Babel, Kabarnas.id - Panglima TNI Jenderal Agus Subiyanto mendampingi Menteri Pertahanan RI Sjafrie Sjamsoeddin dalam inspeksi lapangan penertiban tambang timah ilegal di Dusun Nadi, Desa Lubuk Lingkuk, Kecamatan Lubuk Besar, Kabupaten Bangka Tengah, Provinsi Bangka Belitung, Rabu (19/11/2025). Turut hadir Menteri ESDM Bahlil L, Jaksa Agung ST Burhanuddin, Kepala BPKP Muhammad Yusuf Ateh, serta Satgas Penertiban Kawasan Hutan (PKH).
Tambang Ilegal dalam Kawasan Hutan Terungkap
Kunjungan ini merupakan tindak lanjut pemerintah atas maraknya aktivitas pertambangan ilegal yang beroperasi di dalam kawasan hutan. Berdasarkan hasil identifikasi dan verifikasi Satgas PKH, lokasi tambang berada di kawasan hutan produksi seluas 262,85 hektare yang digarap tanpa Izin Pinjam Pakai Kawasan Hutan (IPPKH/PPKH). Kondisi ini dinilai sebagai pelanggaran berat yang berpotensi menimbulkan kerusakan lingkungan dan kerugian negara.
Menhan: Negara Tidak Boleh Kalah dari Pelaku Ilegal
Dalam keterangan kepada media, Menhan Sjafrie Sjamsoeddin menegaskan bahwa tindakan tegas pemerintah merupakan amanat Peraturan Presiden Nomor 5 Tahun 2025. Ia memastikan setiap pelanggaran yang ditemukan akan diproses sesuai peraturan yang berlaku.

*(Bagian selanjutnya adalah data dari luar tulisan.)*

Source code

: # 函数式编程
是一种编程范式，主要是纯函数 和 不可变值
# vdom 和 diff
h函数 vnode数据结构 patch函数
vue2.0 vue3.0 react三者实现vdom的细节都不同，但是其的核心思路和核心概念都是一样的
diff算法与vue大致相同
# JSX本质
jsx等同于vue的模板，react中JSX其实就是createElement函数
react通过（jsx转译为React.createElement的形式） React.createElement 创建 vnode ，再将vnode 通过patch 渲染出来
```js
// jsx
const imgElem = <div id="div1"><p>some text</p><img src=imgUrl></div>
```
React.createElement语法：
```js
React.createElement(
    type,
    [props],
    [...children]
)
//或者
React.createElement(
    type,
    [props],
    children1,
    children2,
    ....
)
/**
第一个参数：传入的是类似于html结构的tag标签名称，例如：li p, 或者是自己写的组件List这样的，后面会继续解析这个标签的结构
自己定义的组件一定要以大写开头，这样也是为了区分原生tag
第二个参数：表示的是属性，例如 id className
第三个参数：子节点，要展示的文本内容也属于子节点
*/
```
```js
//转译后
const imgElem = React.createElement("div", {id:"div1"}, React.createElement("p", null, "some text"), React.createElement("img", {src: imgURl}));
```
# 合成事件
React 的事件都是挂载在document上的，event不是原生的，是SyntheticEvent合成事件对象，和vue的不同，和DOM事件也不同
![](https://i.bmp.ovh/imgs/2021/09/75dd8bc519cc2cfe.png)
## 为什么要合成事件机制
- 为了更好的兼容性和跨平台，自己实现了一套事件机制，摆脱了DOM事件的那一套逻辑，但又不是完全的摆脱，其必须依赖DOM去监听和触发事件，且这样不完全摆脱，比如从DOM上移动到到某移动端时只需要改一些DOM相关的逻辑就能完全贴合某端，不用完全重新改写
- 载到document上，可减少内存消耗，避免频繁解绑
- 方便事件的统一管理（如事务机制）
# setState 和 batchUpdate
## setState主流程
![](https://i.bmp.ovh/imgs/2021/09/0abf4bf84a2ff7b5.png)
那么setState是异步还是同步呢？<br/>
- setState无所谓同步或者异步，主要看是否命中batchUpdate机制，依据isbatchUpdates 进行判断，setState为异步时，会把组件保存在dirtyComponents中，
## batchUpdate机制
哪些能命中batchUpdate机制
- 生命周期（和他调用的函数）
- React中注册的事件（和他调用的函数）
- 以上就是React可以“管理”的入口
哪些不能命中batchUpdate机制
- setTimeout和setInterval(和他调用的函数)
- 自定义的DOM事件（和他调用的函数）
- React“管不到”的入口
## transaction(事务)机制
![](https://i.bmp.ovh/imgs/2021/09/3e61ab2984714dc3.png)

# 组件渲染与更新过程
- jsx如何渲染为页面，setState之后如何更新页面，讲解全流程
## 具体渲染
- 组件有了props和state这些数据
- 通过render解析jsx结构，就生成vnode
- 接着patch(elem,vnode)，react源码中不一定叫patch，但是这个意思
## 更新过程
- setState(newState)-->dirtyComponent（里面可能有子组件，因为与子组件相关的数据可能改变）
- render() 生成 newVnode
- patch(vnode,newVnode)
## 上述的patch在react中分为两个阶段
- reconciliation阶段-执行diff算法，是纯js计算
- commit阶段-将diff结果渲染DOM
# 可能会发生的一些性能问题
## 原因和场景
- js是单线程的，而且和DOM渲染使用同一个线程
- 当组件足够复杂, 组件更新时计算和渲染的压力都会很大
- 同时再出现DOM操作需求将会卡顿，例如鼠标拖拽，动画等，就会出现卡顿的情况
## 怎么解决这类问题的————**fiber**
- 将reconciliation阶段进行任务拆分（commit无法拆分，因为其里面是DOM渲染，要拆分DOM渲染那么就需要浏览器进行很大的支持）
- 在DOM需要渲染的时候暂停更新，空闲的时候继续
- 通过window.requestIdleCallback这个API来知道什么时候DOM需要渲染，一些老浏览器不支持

"Negara tidak boleh kalah dalam menghadapi kegiatan ilegal ini. Secara fisik, seluruh aktivitas yang mengarah pada pertambangan ilegal di wilayah ini sudah kita hentikan,” ucap tegas Menhan.
Puluhan Alat Berat Diamankan
Selama peninjauan, Satgas menemukan berbagai peralatan tambang ilegal yang masih aktif di lokasi. Di antaranya 21 excavator, 2 bulldozer, 1 genset, 10 mesin penghisap pasir/timah, serta berbagai perlengkapan pendukung lainnya. Semua alat tersebut langsung diamankan sebagai barang bukti untuk proses hukum berikutnya.

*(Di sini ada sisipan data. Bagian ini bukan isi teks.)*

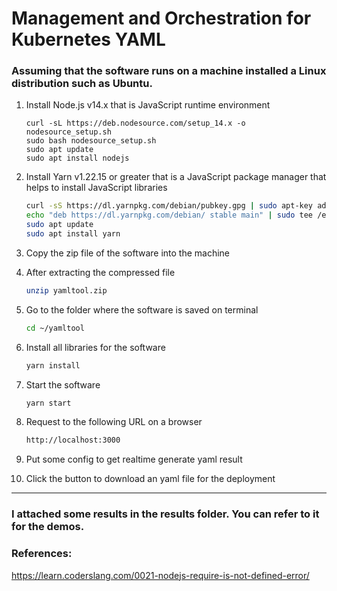 # Management and Orchestration for Kubernetes YAML

### Assuming that the software runs on a machine installed a Linux distribution such as Ubuntu.

1. Install Node.js v14.x that is JavaScript runtime environment

   ```shell
   curl -sL https://deb.nodesource.com/setup_14.x -o nodesource_setup.sh
   sudo bash nodesource_setup.sh
   sudo apt update
   sudo apt install nodejs
   ```

2. Install Yarn v1.22.15 or greater that is a JavaScript package manager that helps to install JavaScript libraries

   ```sh
   curl -sS https://dl.yarnpkg.com/debian/pubkey.gpg | sudo apt-key add -
   echo "deb https://dl.yarnpkg.com/debian/ stable main" | sudo tee /etc/apt/sources.list.d/yarn.list
   sudo apt update
   sudo apt install yarn
   ```

3. Copy the zip file of the software into the machine

4. After extracting the compressed file

   ```sh
   unzip yamltool.zip
   ```

5. Go to the folder where the software is saved on terminal

   ```sh
   cd ~/yamltool
   ```

6. Install all libraries for the software

   ```sh
   yarn install
   ```

7. Start the software

   ```sh
   yarn start
   ```

8. Request to the following URL on a browser

   ```sh
   http://localhost:3000
   ```

9. Put some config to get realtime generate yaml result

10. Click the button to download an yaml file for the deployment
---
### I attached some results in the results folder. You can refer to it for the demos.

### References:
https://learn.coderslang.com/0021-nodejs-require-is-not-defined-error/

Komitmen Pemerintah Jaga Sumber Daya Alam
Penertiban tambang ilegal ini sekaligus menjadi bukti keseriusan pemerintah dalam menjaga kedaulatan sumber daya alam serta menegakkan hukum di kawasan hutan. Pemerintah menegaskan bahwa pengelolaan kekayaan alam harus mengikuti prinsip yang diamanatkan Presiden: bumi, air, dan seluruh kekayaan yang terkandung di dalamnya dikuasai negara dan digunakan sebesar-besarnya untuk kemakmuran rakyat, dikutip dari Puspen TNI.